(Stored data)
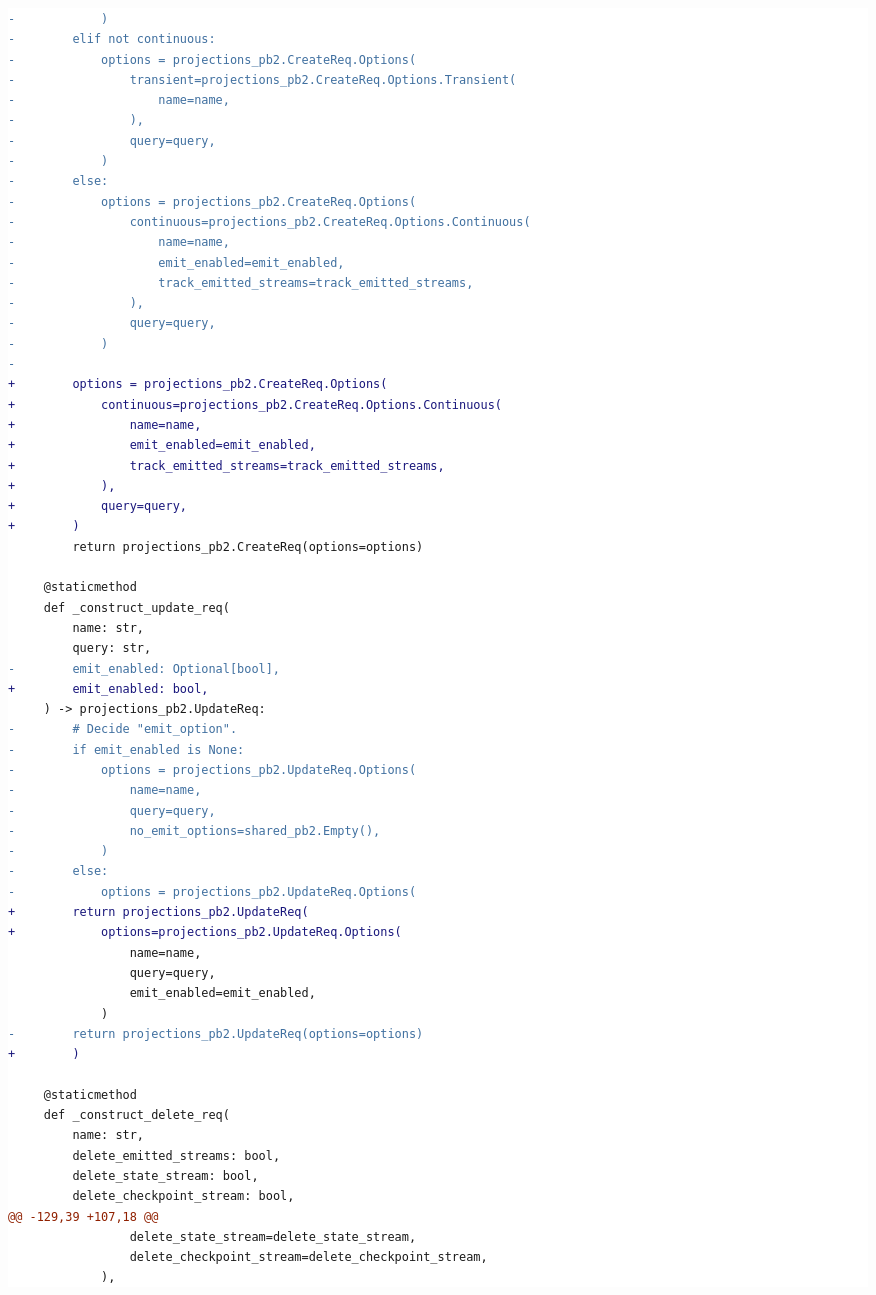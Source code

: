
 ```diff
-            )
-        elif not continuous:
-            options = projections_pb2.CreateReq.Options(
-                transient=projections_pb2.CreateReq.Options.Transient(
-                    name=name,
-                ),
-                query=query,
-            )
-        else:
-            options = projections_pb2.CreateReq.Options(
-                continuous=projections_pb2.CreateReq.Options.Continuous(
-                    name=name,
-                    emit_enabled=emit_enabled,
-                    track_emitted_streams=track_emitted_streams,
-                ),
-                query=query,
-            )
-
+        options = projections_pb2.CreateReq.Options(
+            continuous=projections_pb2.CreateReq.Options.Continuous(
+                name=name,
+                emit_enabled=emit_enabled,
+                track_emitted_streams=track_emitted_streams,
+            ),
+            query=query,
+        )
         return projections_pb2.CreateReq(options=options)
 
     @staticmethod
     def _construct_update_req(
         name: str,
         query: str,
-        emit_enabled: Optional[bool],
+        emit_enabled: bool,
     ) -> projections_pb2.UpdateReq:
-        # Decide "emit_option".
-        if emit_enabled is None:
-            options = projections_pb2.UpdateReq.Options(
-                name=name,
-                query=query,
-                no_emit_options=shared_pb2.Empty(),
-            )
-        else:
-            options = projections_pb2.UpdateReq.Options(
+        return projections_pb2.UpdateReq(
+            options=projections_pb2.UpdateReq.Options(
                 name=name,
                 query=query,
                 emit_enabled=emit_enabled,
             )
-        return projections_pb2.UpdateReq(options=options)
+        )
 
     @staticmethod
     def _construct_delete_req(
         name: str,
         delete_emitted_streams: bool,
         delete_state_stream: bool,
         delete_checkpoint_stream: bool,
@@ -129,39 +107,18 @@
                 delete_state_stream=delete_state_stream,
                 delete_checkpoint_stream=delete_checkpoint_stream,
             ),
```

▸ THE TASK
The job is to copy all the records precisely while omitting any picture.

▸ TASK RESPONSE
Source code

:
 ```diff
-            )
-        elif not continuous:
-            options = projections_pb2.CreateReq.Options(
-                transient=projections_pb2.CreateReq.Options.Transient(
-                    name=name,
-                ),
-                query=query,
-            )
-        else:
-            options = projections_pb2.CreateReq.Options(
-                continuous=projections_pb2.CreateReq.Options.Continuous(
-                    name=name,
-                    emit_enabled=emit_enabled,
-                    track_emitted_streams=track_emitted_streams,
-                ),
-                query=query,
-            )
-
+        options = projections_pb2.CreateReq.Options(
+            continuous=projections_pb2.CreateReq.Options.Continuous(
+                name=name,
+                emit_enabled=emit_enabled,
+                track_emitted_streams=track_emitted_streams,
+            ),
+            query=query,
+        )
         return projections_pb2.CreateReq(options=options)
 
     @staticmethod
     def _construct_update_req(
         name: str,
         query: str,
-        emit_enabled: Optional[bool],
+        emit_enabled: bool,
     ) -> projections_pb2.UpdateReq:
-        # Decide "emit_option".
-        if emit_enabled is None:
-            options = projections_pb2.UpdateReq.Options(
-                name=name,
-                query=query,
-                no_emit_options=shared_pb2.Empty(),
-            )
-        else:
-            options = projections_pb2.UpdateReq.Options(
+        return projections_pb2.UpdateReq(
+            options=projections_pb2.UpdateReq.Options(
                 name=name,
                 query=query,
                 emit_enabled=emit_enabled,
             )
-        return projections_pb2.UpdateReq(options=options)
+        )
 
     @staticmethod
     def _construct_delete_req(
         name: str,
         delete_emitted_streams: bool,
         delete_state_stream: bool,
         delete_checkpoint_stream: bool,
@@ -129,39 +107,18 @@
                 delete_state_stream=delete_state_stream,
                 delete_checkpoint_stream=delete_checkpoint_stream,
             ),
```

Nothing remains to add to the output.